◆ WHAT IS REQUIRED ◆
The entries that follow should be repeated exactly, with no pictures kept.

◆ STORED DATA ◆
##########

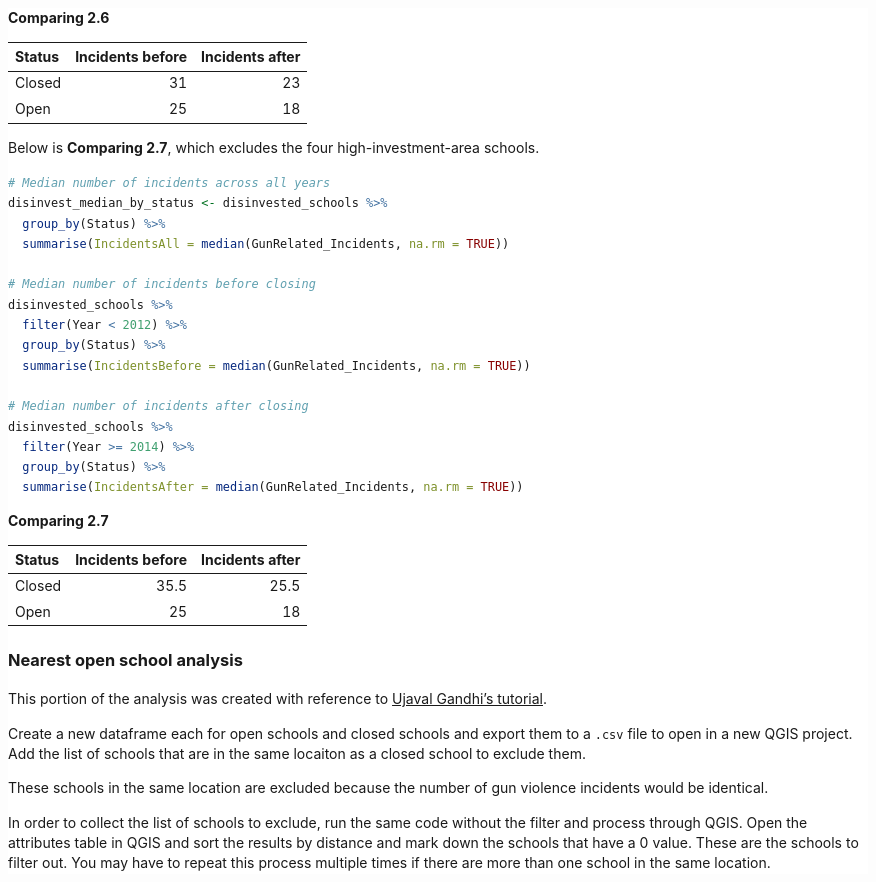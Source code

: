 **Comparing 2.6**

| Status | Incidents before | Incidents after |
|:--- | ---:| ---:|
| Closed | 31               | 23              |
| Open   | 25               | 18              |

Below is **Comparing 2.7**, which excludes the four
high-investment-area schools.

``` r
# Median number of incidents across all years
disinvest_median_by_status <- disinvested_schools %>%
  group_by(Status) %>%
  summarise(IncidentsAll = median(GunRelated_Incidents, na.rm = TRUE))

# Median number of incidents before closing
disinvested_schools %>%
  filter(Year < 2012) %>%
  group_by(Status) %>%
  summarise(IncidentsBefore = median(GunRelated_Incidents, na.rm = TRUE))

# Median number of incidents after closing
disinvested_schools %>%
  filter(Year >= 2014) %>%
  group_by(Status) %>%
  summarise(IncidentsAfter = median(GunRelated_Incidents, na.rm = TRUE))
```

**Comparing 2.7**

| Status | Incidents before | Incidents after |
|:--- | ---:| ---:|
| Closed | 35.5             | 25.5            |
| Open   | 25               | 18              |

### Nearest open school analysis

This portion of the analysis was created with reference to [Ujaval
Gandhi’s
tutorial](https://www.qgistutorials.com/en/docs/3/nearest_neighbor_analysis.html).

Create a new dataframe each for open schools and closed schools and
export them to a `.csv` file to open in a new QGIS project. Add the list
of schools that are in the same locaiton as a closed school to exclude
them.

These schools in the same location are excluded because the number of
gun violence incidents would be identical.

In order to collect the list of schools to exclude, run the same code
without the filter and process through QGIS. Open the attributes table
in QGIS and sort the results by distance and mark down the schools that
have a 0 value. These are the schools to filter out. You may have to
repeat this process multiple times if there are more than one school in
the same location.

##########

◆ RESPONSE FOR THIS EXERCISE ◆
Source code

: **Comparing 2.6**

| Status | Incidents before | Incidents after |
|:--- | ---:| ---:|
| Closed | 31               | 23              |
| Open   | 25               | 18              |

Below is **Comparing 2.7**, which excludes the four
high-investment-area schools.

``` r
# Median number of incidents across all years
disinvest_median_by_status <- disinvested_schools %>%
  group_by(Status) %>%
  summarise(IncidentsAll = median(GunRelated_Incidents, na.rm = TRUE))

# Median number of incidents before closing
disinvested_schools %>%
  filter(Year < 2012) %>%
  group_by(Status) %>%
  summarise(IncidentsBefore = median(GunRelated_Incidents, na.rm = TRUE))

# Median number of incidents after closing
disinvested_schools %>%
  filter(Year >= 2014) %>%
  group_by(Status) %>%
  summarise(IncidentsAfter = median(GunRelated_Incidents, na.rm = TRUE))
```

**Comparing 2.7**

| Status | Incidents before | Incidents after |
|:--- | ---:| ---:|
| Closed | 35.5             | 25.5            |
| Open   | 25               | 18              |

### Nearest open school analysis

This portion of the analysis was created with reference to [Ujaval
Gandhi’s
tutorial](https://www.qgistutorials.com/en/docs/3/nearest_neighbor_analysis.html).

Create a new dataframe each for open schools and closed schools and
export them to a `.csv` file to open in a new QGIS project. Add the list
of schools that are in the same locaiton as a closed school to exclude
them.

These schools in the same location are excluded because the number of
gun violence incidents would be identical.

In order to collect the list of schools to exclude, run the same code
without the filter and process through QGIS. Open the attributes table
in QGIS and sort the results by distance and mark down the schools that
have a 0 value. These are the schools to filter out. You may have to
repeat this process multiple times if there are more than one school in
the same location.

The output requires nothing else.